Class TrecDocParser
Parser for trec doc content, invoked on doc text excluding <DOC> and <DOCNO> which are handled in TrecContentSource. Required to be stateless and hence thread safe.
Inheritance
Inherited Members
Namespace: Lucene.Net.Benchmarks.ByTask.Feeds
Assembly: Lucene.Net.Benchmark.dll
Syntax
public abstract class TrecDocParser
Fields
DEFAULT_PATH_TYPE
trec parser type used for unknown extensions
Declaration
public static readonly TrecDocParser.ParsePathType DEFAULT_PATH_TYPE
Field Value
| Type | Description |
|---|---|
| TrecDocParser.ParsePathType |
Methods
Extract(StringBuilder, string, string, int, string[])

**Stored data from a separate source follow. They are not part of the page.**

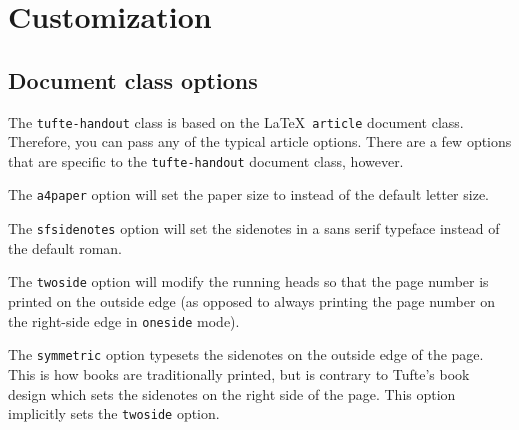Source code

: \documentclass[twoside]{tufte-handout}
\begin{document}
\section{Customization}\label{sec:customization}
\subsection{Document class options}\label{sec:options}
The \Verb|tufte-handout| class is based on the \LaTeX\ \Verb|article|
document class.  Therefore, you can pass any of the typical article
options.  There are a few options that are specific to the
\Verb|tufte-handout| document class, however.

The \Verb|a4paper| option will set the paper size to  instead of
the default  letter size.

The \Verb|sfsidenotes| option will set the sidenotes in a \textsf{sans
serif} typeface instead of the default roman.

The \Verb|twoside| option will modify the running heads so that the page
number is printed on the outside edge (as opposed to always printing the page
number on the right-side edge in \Verb|oneside| mode).  

The \Verb|symmetric| option typesets the sidenotes on the outside edge of
the page.  This is how books are traditionally printed, but is contrary to
Tufte's book design which sets the sidenotes on the right side of the page.
This option implicitly sets the \Verb|twoside| option.
\end{document}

Extract from buf the text of interest within specified tags.
Declaration
public static string Extract(StringBuilder buf, string startTag, string endTag, int maxPos, string[] noisePrefixes)
Parameters
| Type | Name | Description |
|---|---|---|
| StringBuilder | buf | Entire input text. |
| string | startTag | Tag marking start of text of interest. |
| string | endTag | Tag marking end of text of interest. |
| int | maxPos | if ≥ 0 sets a limit on start of text of interest. |
| string[] | noisePrefixes | Text of interest or null if not found. |
Returns
| Type | Description |
|---|---|
| string |
Parse(DocData, string, TrecContentSource, StringBuilder, ParsePathType)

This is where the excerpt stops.